PROVIDED RECORDS
▼▼▼
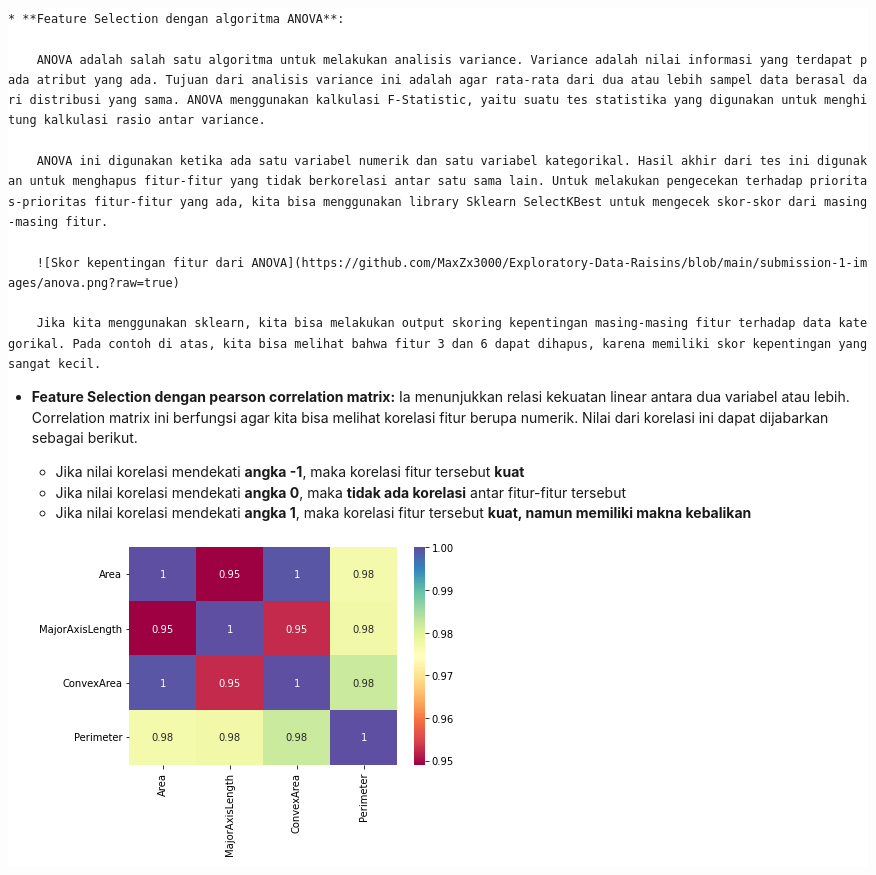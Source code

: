     * **Feature Selection dengan algoritma ANOVA**: 
  
        ANOVA adalah salah satu algoritma untuk melakukan analisis variance. Variance adalah nilai informasi yang terdapat pada atribut yang ada. Tujuan dari analisis variance ini adalah agar rata-rata dari dua atau lebih sampel data berasal dari distribusi yang sama. ANOVA menggunakan kalkulasi F-Statistic, yaitu suatu tes statistika yang digunakan untuk menghitung kalkulasi rasio antar variance. 
        
        ANOVA ini digunakan ketika ada satu variabel numerik dan satu variabel kategorikal. Hasil akhir dari tes ini digunakan untuk menghapus fitur-fitur yang tidak berkorelasi antar satu sama lain. Untuk melakukan pengecekan terhadap prioritas-prioritas fitur-fitur yang ada, kita bisa menggunakan library Sklearn SelectKBest untuk mengecek skor-skor dari masing-masing fitur.
        
        ![Skor kepentingan fitur dari ANOVA](https://github.com/MaxZx3000/Exploratory-Data-Raisins/blob/main/submission-1-images/anova.png?raw=true)
    
        Jika kita menggunakan sklearn, kita bisa melakukan output skoring kepentingan masing-masing fitur terhadap data kategorikal. Pada contoh di atas, kita bisa melihat bahwa fitur 3 dan 6 dapat dihapus, karena memiliki skor kepentingan yang sangat kecil.

   * **Feature Selection dengan pearson correlation matrix:**
    Ia menunjukkan relasi kekuatan linear antara dua variabel atau lebih. Correlation matrix ini berfungsi agar kita bisa melihat korelasi fitur berupa numerik. Nilai dari korelasi ini dapat dijabarkan sebagai berikut.
    
      * Jika nilai korelasi mendekati **angka -1**, maka korelasi fitur tersebut **kuat** 
      * Jika nilai korelasi mendekati **angka 0**, maka **tidak ada korelasi** antar fitur-fitur tersebut
      * Jika nilai korelasi mendekati **angka 1**, maka korelasi fitur tersebut **kuat, namun memiliki makna kebalikan**
  
      ![Contoh Correlation Matrix](https://github.com/MaxZx3000/Exploratory-Data-Raisins/blob/main/submission-1-images/correlation%20matrix_2.png?raw=true)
▲▲▲
EXERCISE DESCRIPTION
The required answer is a single number: the count of lines in the entries that hold the string "melakukan".

RESULT OF THE TASK
3